Friday, February 2, 2018

USA news on Youtube Feb 2 2018

500g/1lbs minced pork 100g/3.5oz pancetta (or fat ham) 2 tbsp olive oil 1 medium onion (± 100g/3.5oz) 100g/3.5oz of mushrooms 2 garlic cloves Chopped parsley to taste

1 slice of bread (± 50g/1.7oz) 1 apple (Reinette or other) 1 tbsp Dijon mustard (+ for brushing) 1 egg 1 rectangular puff pastry 1 egg yolk, for brushing salt and pepper to taste and: cling film parchment paper

You can use another minced meat that you like, including wild game, or a mixture of meats. The internal temperature of pork, to be eaten safely, must be at least 71º C. The puff pastry should not be too thin.

Pork Meatloaf in Puff Pastry

Sauté the chopped onion in olive oil

Add the chopped mushrooms

and cook until the water released by the mushrooms disappears

Add the chopped garlic and fry a little bit more

Remove from the heat and let it cool down

Peel and core the apple

and cut into cubes

Pour boiling water over the bread and let it soak and soften

Then drain it in a colander

and squeeze it with your hands to smash it and remove all the liquid

Mix the bread, apple and chopped parsley with the onion/garlic/mushroom mixture

Add the minced meat

Season with salt

pepper

beaten egg

mustard and mix everything together by hand

Lay two sheets of cling film over the worktop, side by side along the long edge, overlapping 5 cm/2in

This way you will have the width needed to wrap the roll

Place the meat over the cling film, shape a roll

wrap the roll in the cling film, tightening, especially the ends, to be sealed

Store in a refrigerator for at least 30 minutes.

After that time, roll out the puff pastry , a bit larger than the roll

Place the pastry over cling film (two sheets also, overlapping a bit, side by side)

Place the roll, still wrapped in film, in the center of the pastry, next to you

and, with the back of a knife, mark the width of the roll

Brush the whole lenght with mustard, leaving the sides unbrushed

Place the pancetta (or thin slices of fat ham) over the mustard

Remove the cling film from the roll and place it over the pancetta

Wrap the roll in the pastry using the cling film to help you, tightening it at each turn

Note that the cling film does not go into the roll, it is just to help you wrap it

Close the ends, wrap the roll in the film used for the process

Seal and put it back in the refrigerator for another half hour at least, or until the dough gets harder.
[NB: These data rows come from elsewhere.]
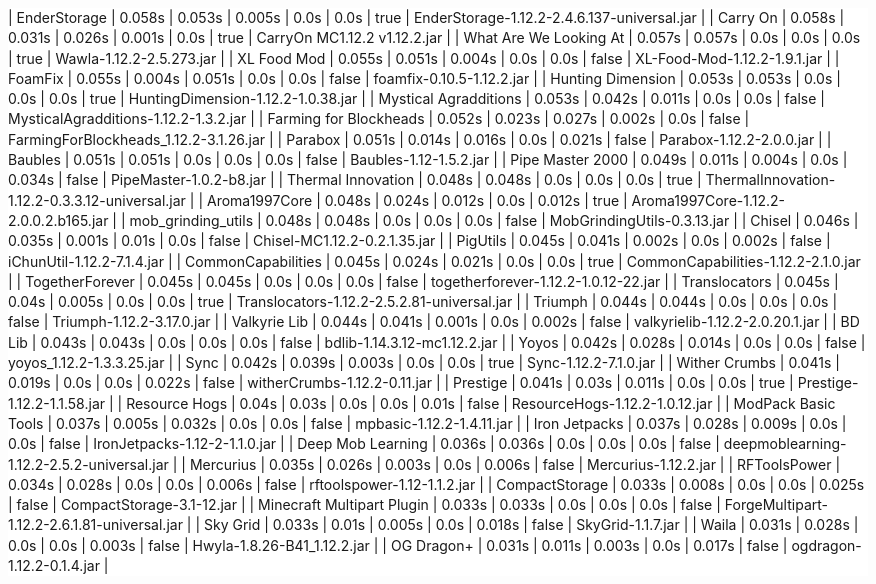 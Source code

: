 | EnderStorage                    | 0.058s     | 0.053s   | 0.005s | 0.0s   | 0.0s      | true            | EnderStorage-1.12.2-2.4.6.137-universal.jar     |
| Carry On                        | 0.058s     | 0.031s   | 0.026s | 0.001s | 0.0s      | true            | CarryOn MC1.12.2 v1.12.2.jar                    |
| What Are We Looking At          | 0.057s     | 0.057s   | 0.0s   | 0.0s   | 0.0s      | true            | Wawla-1.12.2-2.5.273.jar                        |
| XL Food Mod                     | 0.055s     | 0.051s   | 0.004s | 0.0s   | 0.0s      | false           | XL-Food-Mod-1.12.2-1.9.1.jar                    |
| FoamFix                         | 0.055s     | 0.004s   | 0.051s | 0.0s   | 0.0s      | false           | foamfix-0.10.5-1.12.2.jar                       |
| Hunting Dimension               | 0.053s     | 0.053s   | 0.0s   | 0.0s   | 0.0s      | true            | HuntingDimension-1.12.2-1.0.38.jar              |
| Mystical Agradditions           | 0.053s     | 0.042s   | 0.011s | 0.0s   | 0.0s      | false           | MysticalAgradditions-1.12.2-1.3.2.jar           |
| Farming for Blockheads          | 0.052s     | 0.023s   | 0.027s | 0.002s | 0.0s      | false           | FarmingForBlockheads_1.12.2-3.1.26.jar          |
| Parabox                         | 0.051s     | 0.014s   | 0.016s | 0.0s   | 0.021s    | false           | Parabox-1.12.2-2.0.0.jar                        |
| Baubles                         | 0.051s     | 0.051s   | 0.0s   | 0.0s   | 0.0s      | false           | Baubles-1.12-1.5.2.jar                          |
| Pipe Master 2000                | 0.049s     | 0.011s   | 0.004s | 0.0s   | 0.034s    | false           | PipeMaster-1.0.2-b8.jar                         |
| Thermal Innovation              | 0.048s     | 0.048s   | 0.0s   | 0.0s   | 0.0s      | true            | ThermalInnovation-1.12.2-0.3.3.12-universal.jar |
| Aroma1997Core                   | 0.048s     | 0.024s   | 0.012s | 0.0s   | 0.012s    | true            | Aroma1997Core-1.12.2-2.0.0.2.b165.jar           |
| mob_grinding_utils              | 0.048s     | 0.048s   | 0.0s   | 0.0s   | 0.0s      | false           | MobGrindingUtils-0.3.13.jar                     |
| Chisel                          | 0.046s     | 0.035s   | 0.001s | 0.01s  | 0.0s      | false           | Chisel-MC1.12.2-0.2.1.35.jar                    |
| PigUtils                        | 0.045s     | 0.041s   | 0.002s | 0.0s   | 0.002s    | false           | iChunUtil-1.12.2-7.1.4.jar                      |
| CommonCapabilities              | 0.045s     | 0.024s   | 0.021s | 0.0s   | 0.0s      | true            | CommonCapabilities-1.12.2-2.1.0.jar             |
| TogetherForever                 | 0.045s     | 0.045s   | 0.0s   | 0.0s   | 0.0s      | false           | togetherforever-1.12.2-1.0.12-22.jar            |
| Translocators                   | 0.045s     | 0.04s    | 0.005s | 0.0s   | 0.0s      | true            | Translocators-1.12.2-2.5.2.81-universal.jar     |
| Triumph                         | 0.044s     | 0.044s   | 0.0s   | 0.0s   | 0.0s      | false           | Triumph-1.12.2-3.17.0.jar                       |
| Valkyrie Lib                    | 0.044s     | 0.041s   | 0.001s | 0.0s   | 0.002s    | false           | valkyrielib-1.12.2-2.0.20.1.jar                 |
| BD Lib                          | 0.043s     | 0.043s   | 0.0s   | 0.0s   | 0.0s      | false           | bdlib-1.14.3.12-mc1.12.2.jar                    |
| Yoyos                           | 0.042s     | 0.028s   | 0.014s | 0.0s   | 0.0s      | false           | yoyos_1.12.2-1.3.3.25.jar                       |
| Sync                            | 0.042s     | 0.039s   | 0.003s | 0.0s   | 0.0s      | true            | Sync-1.12.2-7.1.0.jar                           |
| Wither Crumbs                   | 0.041s     | 0.019s   | 0.0s   | 0.0s   | 0.022s    | false           | witherCrumbs-1.12.2-0.11.jar                    |
| Prestige                        | 0.041s     | 0.03s    | 0.011s | 0.0s   | 0.0s      | true            | Prestige-1.12.2-1.1.58.jar                      |
| Resource Hogs                   | 0.04s      | 0.03s    | 0.0s   | 0.0s   | 0.01s     | false           | ResourceHogs-1.12.2-1.0.12.jar                  |
| ModPack Basic Tools             | 0.037s     | 0.005s   | 0.032s | 0.0s   | 0.0s      | false           | mpbasic-1.12.2-1.4.11.jar                       |
| Iron Jetpacks                   | 0.037s     | 0.028s   | 0.009s | 0.0s   | 0.0s      | false           | IronJetpacks-1.12-2-1.1.0.jar                   |
| Deep Mob Learning               | 0.036s     | 0.036s   | 0.0s   | 0.0s   | 0.0s      | false           | deepmoblearning-1.12.2-2.5.2-universal.jar      |
| Mercurius                       | 0.035s     | 0.026s   | 0.003s | 0.0s   | 0.006s    | false           | Mercurius-1.12.2.jar                            |
| RFToolsPower                    | 0.034s     | 0.028s   | 0.0s   | 0.0s   | 0.006s    | false           | rftoolspower-1.12-1.1.2.jar                     |
| CompactStorage                  | 0.033s     | 0.008s   | 0.0s   | 0.0s   | 0.025s    | false           | CompactStorage-3.1-12.jar                       |
| Minecraft Multipart Plugin      | 0.033s     | 0.033s   | 0.0s   | 0.0s   | 0.0s      | false           | ForgeMultipart-1.12.2-2.6.1.81-universal.jar    |
| Sky Grid                        | 0.033s     | 0.01s    | 0.005s | 0.0s   | 0.018s    | false           | SkyGrid-1.1.7.jar                               |
| Waila                           | 0.031s     | 0.028s   | 0.0s   | 0.0s   | 0.003s    | false           | Hwyla-1.8.26-B41_1.12.2.jar                     |
| OG Dragon+                      | 0.031s     | 0.011s   | 0.003s | 0.0s   | 0.017s    | false           | ogdragon-1.12.2-0.1.4.jar                       |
After that time, remove the cling film and place the roll, with the junction facing down

in a baking tray lined with ungreased pachment paper

Make gentle incisions on the pastry with the back of a knife

brush with egg yolk (diluted in a few drops of water)

sprinkle with coarse salt

and cook in a preheated oven at 200º C/390º F for 45 to 50 minutes

or until the internal temperature reaches 71º C/160º F.

Once ready, remove from the oven, let it rest for 10 minutes and serve.